Formats such as BBB are fine, but mixed-type formats such as Bh are not. When one
logical value needs mixed field types, represent it as a tuple or nested model instead.
Nested models become nested structs
Nested CModel subclasses map directly onto nested C structs. That is not just a
convenience for code organization; it is how layout structure is preserved.
If your source layout has a nested header and payload, model them as separate classes. The resulting documentation and generated reference will reflect that structure too.
Tagged unions select a variant by a tag field
When a field is annotated as a union of CModel subclasses with a Pydantic
Discriminator, CModel treats it as a tagged union. On unpack, the tag field is read
first to determine which variant layout to use. The selected variant is then unpacked
from the beginning, and surrounding fields continue from where the variant ends.
All variants must share the same tag field name and format. The tag field uses a
Literal type to pin each variant to one or more values. This mirrors the C pattern of
a union inside a struct where one member indicates which union field is active.
Alignment is a struct-level decision
CFormat describes a field. c_alignment describes how a struct is laid out.
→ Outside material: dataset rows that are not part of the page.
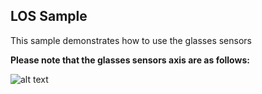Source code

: ## LOS Sample

This sample demonstrates how to use the glasses sensors

**Please note that the glasses sensors axis are as follows:**

![alt text](https://github.com/everysight/SDK/blob/master/glasses/samples/LosExample/glasses_axis.png "Glasses Axis")

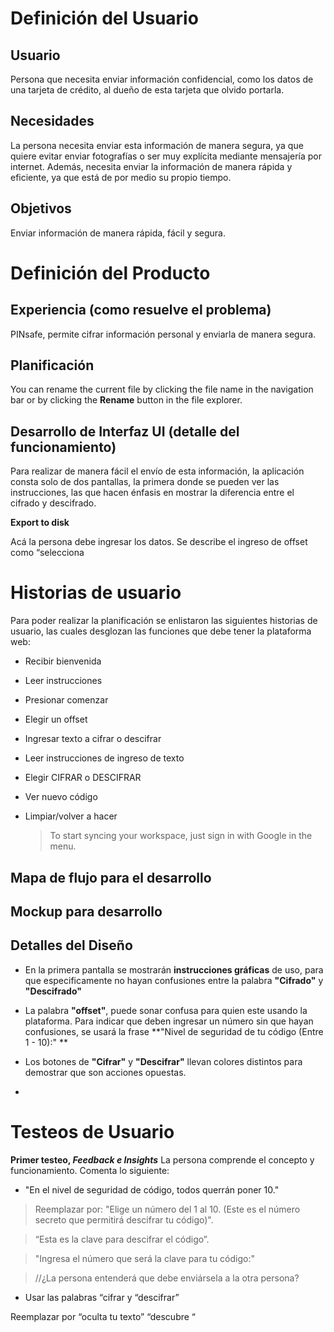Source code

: # **Definición del Usuario**
## **Usuario**


Persona que necesita enviar información confidencial, como los datos de una tarjeta de crédito, al dueño de esta tarjeta que olvido portarla.


## **Necesidades**

La persona necesita enviar esta información de manera segura, ya que quiere evitar enviar fotografías o ser muy explícita mediante mensajería por internet. Además, necesita enviar la información de manera rápida y eficiente, ya que está de por medio su propio tiempo.

## **Objetivos**

Enviar información de manera rápida, fácil y segura.
# **Definición del Producto**


## **Experiencia (como resuelve el problema)**

PINsafe, permite cifrar información personal y enviarla de manera segura.

## **Planificación**

You can rename the current file by clicking the file name in the navigation bar or by clicking the **Rename** button in the file explorer.

## **Desarrollo de Interfaz UI (detalle del funcionamiento)**

Para realizar de manera fácil el envío de esta información, la aplicación consta solo de dos pantallas, la primera donde se pueden ver las instrucciones, las que hacen énfasis en mostrar la diferencia entre el cifrado y descifrado.

**Export to disk** 


Acá la persona debe ingresar los datos. Se describe el ingreso de offset como “selecciona


# **Historias de usuario**

Para poder realizar la planificación se enlistaron las siguientes historias de usuario, las cuales desglozan las funciones que debe tener la plataforma web:
- Recibir bienvenida

- Leer instrucciones

- Presionar comenzar

- Elegir un offset

- Ingresar texto a cifrar o descifrar

- Leer instrucciones de ingreso de texto

- Elegir CIFRAR o DESCIFRAR

- Ver nuevo código

- Limpiar/volver a hacer

	> To start syncing your workspace, just sign in with Google in the menu.



## Mapa de flujo para el desarrollo



## Mockup para desarrollo 



## Detalles del Diseño
- En la primera pantalla se mostrarán **instrucciones gráficas** de uso, para que especificamente no hayan confusiones entre la palabra **"Cifrado"** y **"Descifrado"**

- La palabra **"offset"**, puede sonar confusa para quien este usando la plataforma. Para indicar que deben ingresar un número sin que hayan confusiones, se usará la frase **"Nivel de seguridad de tu código (Entre 1 - 10):" **
- Los botones de **"Cifrar"** y **"Descifrar"** llevan colores distintos para demostrar que son acciones opuestas.
- 


# Testeos de Usuario

**Primer testeo, ***Feedback e Insights*****
La persona comprende el concepto y funcionamiento. Comenta lo siguiente:

- "En el nivel de seguridad de código, todos querrán poner 10."

>Reemplazar por: 
>"Elige un número del 1 al 10. (Este es el número secreto que permitirá descifrar tu código)".

>“Esta es la clave para descifrar el código”. 
 
>"Ingresa el número que será la clave para tu código:"

>//¿La persona entenderá que debe enviársela a la otra persona?

- Usar las palabras “cifrar y “descifrar”

Reemplazar por “oculta tu texto” “descubre “

>




<!--stackedit_data:
eyJoaXN0b3J5IjpbLTEzOTE1NTkxOSwtMTA5MTExOTM0MywtMT
QyOTI2MDksMTg2MjM4MDAzMSwtNzIxNjYyNTAyXX0=
-->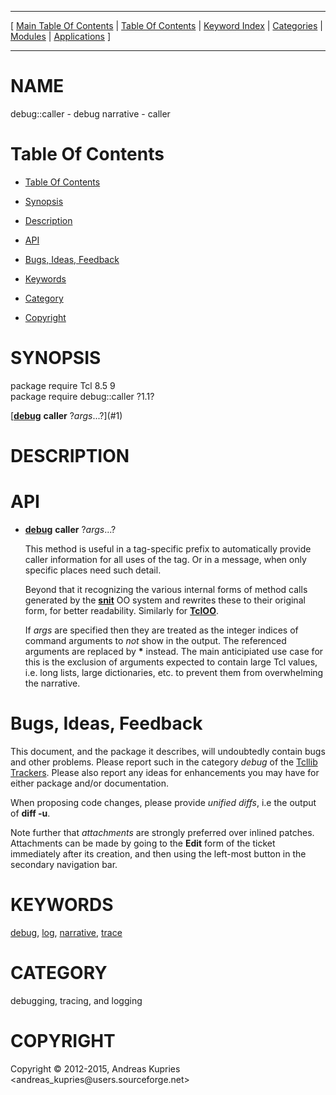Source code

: 
[//000000001]: # (debug::caller \- debug narrative)
[//000000002]: # (Generated from file 'debug\_caller\.man' by tcllib/doctools with format 'markdown')
[//000000003]: # (Copyright &copy; 2012\-2015, Andreas Kupries <andreas\_kupries@users\.sourceforge\.net>)
[//000000004]: # (debug::caller\(n\) 1\.1 tcllib "debug narrative")

<hr> [ <a href="../../../../toc.md">Main Table Of Contents</a> &#124; <a
href="../../../toc.md">Table Of Contents</a> &#124; <a
href="../../../../index.md">Keyword Index</a> &#124; <a
href="../../../../toc0.md">Categories</a> &#124; <a
href="../../../../toc1.md">Modules</a> &#124; <a
href="../../../../toc2.md">Applications</a> ] <hr>

# NAME

debug::caller \- debug narrative \- caller

# <a name='toc'></a>Table Of Contents

  - [Table Of Contents](#toc)

  - [Synopsis](#synopsis)

  - [Description](#section1)

  - [API](#section2)

  - [Bugs, Ideas, Feedback](#section3)

  - [Keywords](#keywords)

  - [Category](#category)

  - [Copyright](#copyright)

# <a name='synopsis'></a>SYNOPSIS

package require Tcl 8\.5 9  
package require debug::caller ?1\.1?  

[__[debug](debug\.md)__ __caller__ ?*args*\.\.\.?](#1)  

# <a name='description'></a>DESCRIPTION

# <a name='section2'></a>API

  - <a name='1'></a>__[debug](debug\.md)__ __caller__ ?*args*\.\.\.?

    This method is useful in a tag\-specific prefix to automatically provide
    caller information for all uses of the tag\. Or in a message, when only
    specific places need such detail\.

    Beyond that it recognizing the various internal forms of method calls
    generated by the __[snit](\.\./snit/snit\.md)__ OO system and rewrites
    these to their original form, for better readability\. Similarly for
    __[TclOO](\.\./\.\./\.\./\.\./index\.md\#tcloo)__\.

    If *args* are specified then they are treated as the integer indices of
    command arguments to *not* show in the output\. The referenced arguments
    are replaced by __\*__ instead\. The main anticipiated use case for this
    is the exclusion of arguments expected to contain large Tcl values, i\.e\.
    long lists, large dictionaries, etc\. to prevent them from overwhelming the
    narrative\.

# <a name='section3'></a>Bugs, Ideas, Feedback

This document, and the package it describes, will undoubtedly contain bugs and
other problems\. Please report such in the category *debug* of the [Tcllib
Trackers](http://core\.tcl\.tk/tcllib/reportlist)\. Please also report any ideas
for enhancements you may have for either package and/or documentation\.

When proposing code changes, please provide *unified diffs*, i\.e the output of
__diff \-u__\.

Note further that *attachments* are strongly preferred over inlined patches\.
Attachments can be made by going to the __Edit__ form of the ticket
immediately after its creation, and then using the left\-most button in the
secondary navigation bar\.

# <a name='keywords'></a>KEYWORDS

[debug](\.\./\.\./\.\./\.\./index\.md\#debug), [log](\.\./\.\./\.\./\.\./index\.md\#log),
[narrative](\.\./\.\./\.\./\.\./index\.md\#narrative),
[trace](\.\./\.\./\.\./\.\./index\.md\#trace)

# <a name='category'></a>CATEGORY

debugging, tracing, and logging

# <a name='copyright'></a>COPYRIGHT

Copyright &copy; 2012\-2015, Andreas Kupries <andreas\_kupries@users\.sourceforge\.net>
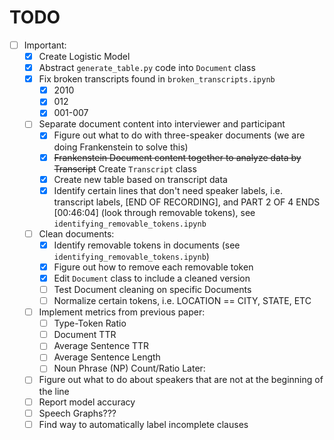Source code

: # TODO

- [ ] Important:
  - [x] Create Logistic Model
  - [x] Abstract `generate_table.py` code into `Document` class
  - [x] Fix broken transcripts found in `broken_transcripts.ipynb`
    - [x] 2010
    - [x] 012
    - [x] 001-007
  - [ ] Separate document content into interviewer and participant
    - [x] Figure out what to do with three-speaker documents (we are doing Frankenstein to solve this)
    - [x] ~~Frankenstein Document content together to analyze data by Transcript~~ Create `Transcript` class
    - [x] Create new table based on transcript data
    - [x] Identify certain lines that don't need speaker labels, i.e. transcript labels, [END OF RECORDING], and PART 2 OF 4 ENDS [00:46:04] (look through removable tokens), see `identifying_removable_tokens.ipynb`
  - [ ] Clean documents:
    - [x] Identify removable tokens in documents (see `identifying_removable_tokens.ipynb`)
    - [x] Figure out how to remove each removable token
    - [x] Edit `Document` class to include a cleaned version
    - [ ] Test Document cleaning on specific Documents
    - [ ] Normalize certain tokens, i.e. LOCATION == CITY, STATE, ETC 
  - [ ] Implement metrics from previous paper:
    - [ ] Type-Token Ratio
    - [ ] Document TTR
    - [ ] Average Sentence TTR
    - [ ] Average Sentence Length
    - [ ] Noun Phrase (NP) Count/Ratio
Later:
  - [ ] Figure out what to do about speakers that are not at the beginning of the line
  - [ ] Report model accuracy
  - [ ] Speech Graphs???
  - [ ] Find way to automatically label incomplete clauses
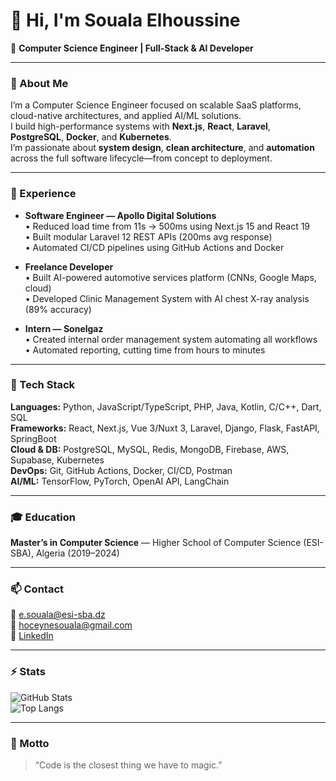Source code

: # 👋 Hi, I'm Souala Elhoussine

🚀 **Computer Science Engineer | Full-Stack & AI Developer**

---

### 🧠 About Me
I’m a Computer Science Engineer focused on scalable SaaS platforms, cloud-native architectures, and applied AI/ML solutions.  
I build high-performance systems with **Next.js**, **React**, **Laravel**, **PostgreSQL**, **Docker**, and **Kubernetes**.  
I’m passionate about **system design**, **clean architecture**, and **automation** across the full software lifecycle—from concept to deployment.

---

### 💼 Experience
- **Software Engineer — Apollo Digital Solutions**  
  • Reduced load time from 11s → 500ms using Next.js 15 and React 19  
  • Built modular Laravel 12 REST APIs (200ms avg response)  
  • Automated CI/CD pipelines using GitHub Actions and Docker  

- **Freelance Developer**  
  • Built AI-powered automotive services platform (CNNs, Google Maps, cloud)  
  • Developed Clinic Management System with AI chest X-ray analysis (89% accuracy)  

- **Intern — Sonelgaz**  
  • Created internal order management system automating all workflows  
  • Automated reporting, cutting time from hours to minutes  

---

### 🧰 Tech Stack
**Languages:** Python, JavaScript/TypeScript, PHP, Java, Kotlin, C/C++, Dart, SQL  
**Frameworks:** React, Next.js, Vue 3/Nuxt 3, Laravel, Django, Flask, FastAPI, SpringBoot  
**Cloud & DB:** PostgreSQL, MySQL, Redis, MongoDB, Firebase, AWS, Supabase, Kubernetes  
**DevOps:** Git, GitHub Actions, Docker, CI/CD, Postman  
**AI/ML:** TensorFlow, PyTorch, OpenAI API, LangChain  

---

### 🎓 Education
**Master’s in Computer Science** — Higher School of Computer Science (ESI-SBA), Algeria (2019–2024)

---

### 📫 Contact
📧 [e.souala@esi-sba.dz](mailto:e.souala@esi-sba.dz)  
📧 [hoceynesouala@gmail.com](mailto:hoceynesouala@gmail.com)  
💼 [LinkedIn](https://www.linkedin.com/in/hoceyne/)

---

### ⚡ Stats
![GitHub Stats](https://github-readme-stats.vercel.app/api?username=greghori101&show_icons=true&theme=github_dark)  
![Top Langs](https://github-readme-stats.vercel.app/api/top-langs/?username=greghori101&layout=compact&theme=github_dark)

---

### 🧩 Motto
> “Code is the closest thing we have to magic.”


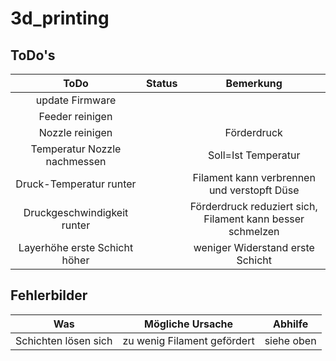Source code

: # 3d_printing

## ToDo's

|ToDo|Status|Bemerkung|
|:---:|:---:|:---:|
|update Firmware|||
|Feeder reinigen|||
|Nozzle reinigen||Förderdruck|
|Temperatur Nozzle nachmessen||Soll=Ist Temperatur|
|Druck-Temperatur runter||Filament kann verbrennen und verstopft Düse|
|Druckgeschwindigkeit runter||Förderdruck reduziert sich, Filament kann besser schmelzen|
|Layerhöhe erste Schicht höher||weniger Widerstand erste Schicht|

## Fehlerbilder

|Was|Mögliche Ursache|Abhilfe|
|:---:|:---:|:---:|
|Schichten lösen sich|zu wenig Filament gefördert|siehe oben|
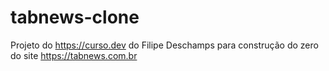 # tabnews-clone
Projeto do https://curso.dev do Filipe Deschamps para construção do zero do site https://tabnews.com.br
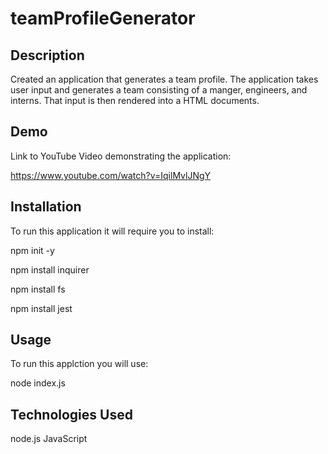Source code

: # teamProfileGenerator

## Description
Created an application that generates a team profile. The application takes user input and generates a team consisting of a manger, engineers, and interns. 
That input is then rendered into a HTML documents. 

## Demo

Link to YouTube Video demonstrating the application: 

https://www.youtube.com/watch?v=IqilMvlJNgY

## Installation

To run this application it will require you to install:

npm init -y

npm install inquirer

npm install fs

npm install jest

## Usage

To run this applction you will use: 

node index.js

## Technologies Used

node.js
JavaScript
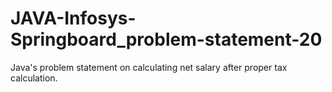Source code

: # JAVA-Infosys-Springboard_problem-statement-20
Java's problem statement on calculating net salary after proper tax calculation.
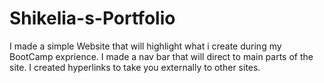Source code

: # Shikelia-s-Portfolio

I made a simple Website that will highlight what i create during my BootCamp exprience.
I made a nav bar that will direct to main parts of the site.
I created hyperlinks to take you externally to other sites.
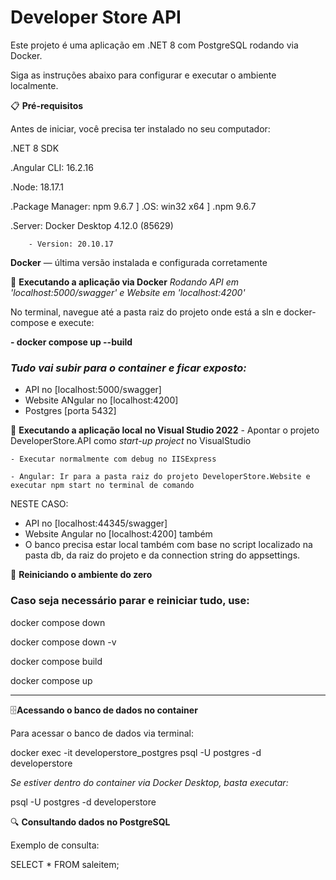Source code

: # Developer Store API

Este projeto é uma aplicação em .NET 8 com PostgreSQL rodando via Docker.

Siga as instruções abaixo para configurar e executar o ambiente localmente.

📋 **Pré-requisitos**

Antes de iniciar, você precisa ter instalado no seu computador:

.NET 8 SDK

.Angular CLI: 16.2.16

.Node: 18.17.1

.Package Manager: npm 9.6.7
]
.OS: win32 x64
]
.npm 9.6.7

.Server: Docker Desktop 4.12.0 (85629)

        - Version: 20.10.17

**Docker** — última versão instalada e configurada corretamente

🚀 **Executando a aplicação via Docker**  *Rodando API em 'localhost:5000/swagger' e Website em 'localhost:4200'*

No terminal, navegue até a pasta raiz do projeto onde está a sln e docker-compose e execute:

**- docker compose up --build**

### *Tudo vai subir para o container e ficar exposto:*
 - API no [localhost:5000/swagger]
 - Website ANgular no [localhost:4200]
 - Postgres [porta 5432]


🚀 **Executando a aplicação local no Visual Studio 2022**
    - Apontar o projeto DeveloperStore.API como *start-up project* no VisualStudio

    - Executar normalmente com debug no IISExpress

    - Angular: Ir para a pasta raiz do projeto DeveloperStore.Website e executar npm start no terminal de comando

NESTE CASO:
 - API no [localhost:44345/swagger]
 - Website Angular no [localhost:4200] também
 - O banco precisa estar local também com base no script localizado na pasta db, da raiz do projeto e da connection string do appsettings.

🔄 **Reiniciando o ambiente do zero**

### Caso seja necessário parar e reiniciar tudo, use:

docker compose down

docker compose down -v

docker compose build

docker compose up

_____________________________________________________________________________

🗄️**Acessando o banco de dados no container**

Para acessar o banco de dados via terminal:

docker exec -it developerstore_postgres psql -U postgres -d developerstore

*Se estiver dentro do container via Docker Desktop, basta executar:*

psql -U postgres -d developerstore

🔍 **Consultando dados no PostgreSQL**

Exemplo de consulta:

SELECT * FROM saleitem;


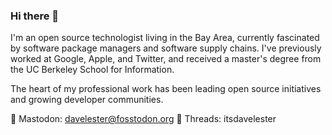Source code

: ### Hi there 👋

I'm an open source technologist living in the Bay Area, currently fascinated by software package managers and software supply chains. I've previously worked at Google, Apple, and Twitter, and received a master's degree from the UC Berkeley School for Information.

The heart of my professional work has been leading open source initiatives and growing developer communities.

🐘 Mastodon: davelester@fosstodon.org
🧵 Threads: itsdavelester

<!--
**davelester/davelester** is a ✨ _special_ ✨ repository because its `README.md` (this file) appears on your GitHub profile.

Here are some ideas to get you started:

- 🔭 I’m currently working on ...
- 🌱 I’m currently learning ...
- 👯 I’m looking to collaborate on ...
- 🤔 I’m looking for help with ...
- 💬 Ask me about ...
- 📫 How to reach me: ...
- 😄 Pronouns: ...
- ⚡ Fun fact: ...
-->
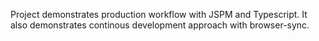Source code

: Project demonstrates production workflow with JSPM and Typescript. It also demonstrates continous development approach with browser-sync.  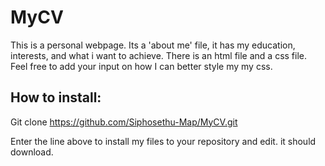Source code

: # MyCV

This is a personal webpage. Its a 'about me' file, it has my education, interests, and what i want to achieve.
There is an html file and a css file. Feel free to add your input on how I can better style my my css.

## How to install:
Git clone https://github.com/Siphosethu-Map/MyCV.git

Enter the line above to install my files to your repository and edit.
it should download.
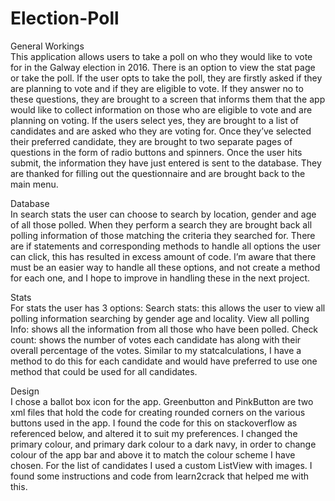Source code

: # Election-Poll
General Workings <br />
This application allows users to take a poll on who they would like to vote for in the Galway election in 2016. There is an option to view the stat page or take the poll. If the user opts to take the poll, they are firstly asked if they are planning to vote and if they are eligible to vote. If they answer no to these questions, they are brought to a screen that informs them that the app would like to collect information on those who are eligible to vote and are planning on voting. If the users select yes, they are brought to a list of candidates and are asked who they are voting for. Once they’ve selected their preferred candidate, they are brought to two separate pages of questions in the form of radio buttons and spinners. Once the user hits submit, the information they have just entered is sent to the database. They are thanked for filling out the questionnaire and are brought back to the main menu.

Database <br />
In search stats the user can choose to search by location, gender and age of all those polled.
When they perform a search they are brought back all polling information of those matching the criteria they searched for. There are if statements and corresponding methods to handle all options the user can click, this has resulted in excess amount of code. I’m aware that there must be an easier way to handle all these options, and not create a method for each one,  and I hope to improve in handling these in the next project.

Stats <br />
For stats the user has 3 options:
Search stats: this allows the user to view all polling information searching by gender age and locality.
View all polling Info: shows all the information from all those who have been polled.
Check count: shows the number of votes each candidate has along with their overall percentage of the votes. Similar to my statcalculations, I have a method to do this for each candidate and would have preferred to use one method that could be used for all candidates.

Design <br />
I chose a ballot box icon for the app.
Greenbutton and PinkButton are two xml files that hold the code for creating rounded corners on the various buttons used in the app. I found the code for this on stackoverflow as referenced below, and altered it to suit my preferences. 
I changed the primary colour, and primary dark colour to a dark navy, in order to change colour of the app bar and above it to match the colour scheme I have chosen.
For the list of candidates I used a custom ListView with images. I found some instructions and code from learn2crack that helped me with this.
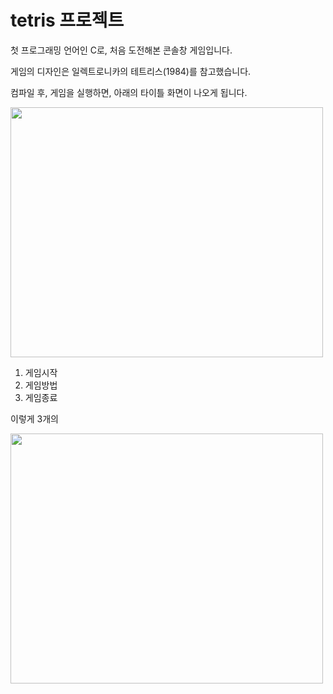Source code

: # tetris 프로젝트

첫 프로그래밍 언어인 C로, 처음 도전해본 콘솔창 게임입니다. 

게임의 디자인은 일렉트로니카의 테트리스(1984)를 참고했습니다. 

컴파일 후, 게임을 실행하면, 아래의 타이틀 화면이 나오게 됩니다.

<img src="https://user-images.githubusercontent.com/50792697/163720902-bd2ce95f-c0a5-4c4e-8b16-a032ffa419e8.PNG" width=500 height=400>

1. 게임시작
2. 게임방법
3. 게임종료

이렇게 3개의 

<img src="https://user-images.githubusercontent.com/50792697/163720521-c59e65a0-9fc1-48a4-af66-93e8d98151c5.PNG" width=500 height=400>


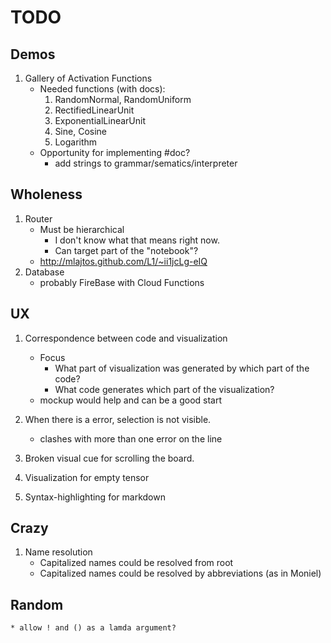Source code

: # TODO

## Demos

1. Gallery of Activation Functions
    * Needed functions (with docs):
        1. RandomNormal, RandomUniform
        2. RectifiedLinearUnit
        3. ExponentialLinearUnit
        4. Sine, Cosine
        6. Logarithm
    * Opportunity for implementing #doc?
        * add strings to grammar/sematics/interpreter

## Wholeness

1. Router
    * Must be hierarchical
        * I don't know what that means right now.
        * Can target part of the "notebook"?
    * http://mlajtos.github.com/L1/~ii1jcLg-eIQ
1. Database
    * probably FireBase with Cloud Functions

## UX

1. Correspondence between code and visualization
    * Focus
        * What part of visualization was generated by which part of the code?
        * What code generates which part of the visualization?
    * mockup would help and can be a good start

1. When there is a error, selection is not visible.
    * clashes with more than one error on the line
1. Broken visual cue for scrolling the board.
1. Visualization for empty tensor
1. Syntax-highlighting for markdown

## Crazy

 1. Name resolution
    * Capitalized names could be resolved from root
    * Capitalized names could be resolved by abbreviations (as in Moniel)

## Random
    * allow ! and () as a lamda argument?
By default, CModel computes a struct alignment from the fields it contains. When you
set c_alignment to 1, you are saying that this struct should be packed with no alignment
padding.
This separation matters because layout bugs often come from conflating field format with
struct packing. A field can still be an Int; what changes is where the next field is
allowed to begin.
Byte order and data type sizes are set at class definition time
The byte order and data type sizes of a struct are determined by
c_endian_type and c_size_type,
which are set as keyword arguments on the class definition. These two values are combined
into a struct format prefix that is baked into the schema when the class is created.
This means the binary layout of a model is fully determined by its class definition, not
by arguments passed at pack or unpack time.
CModel prefers explicitness over ABI magic
CModel is good at describing fixed layouts that you can reason about directly. It is not trying to infer every compiler- and platform-specific ABI rule for you.
That tradeoff is useful:
- models stay small and inspectable
- the binary contract lives next to the Python type definition
- mismatches are easier to spot in tests
If you need confidence in a layout, round-trip representative bytes in tests. That is a better fit for this library than hoping the implementation guessed the same rules as a specific compiler.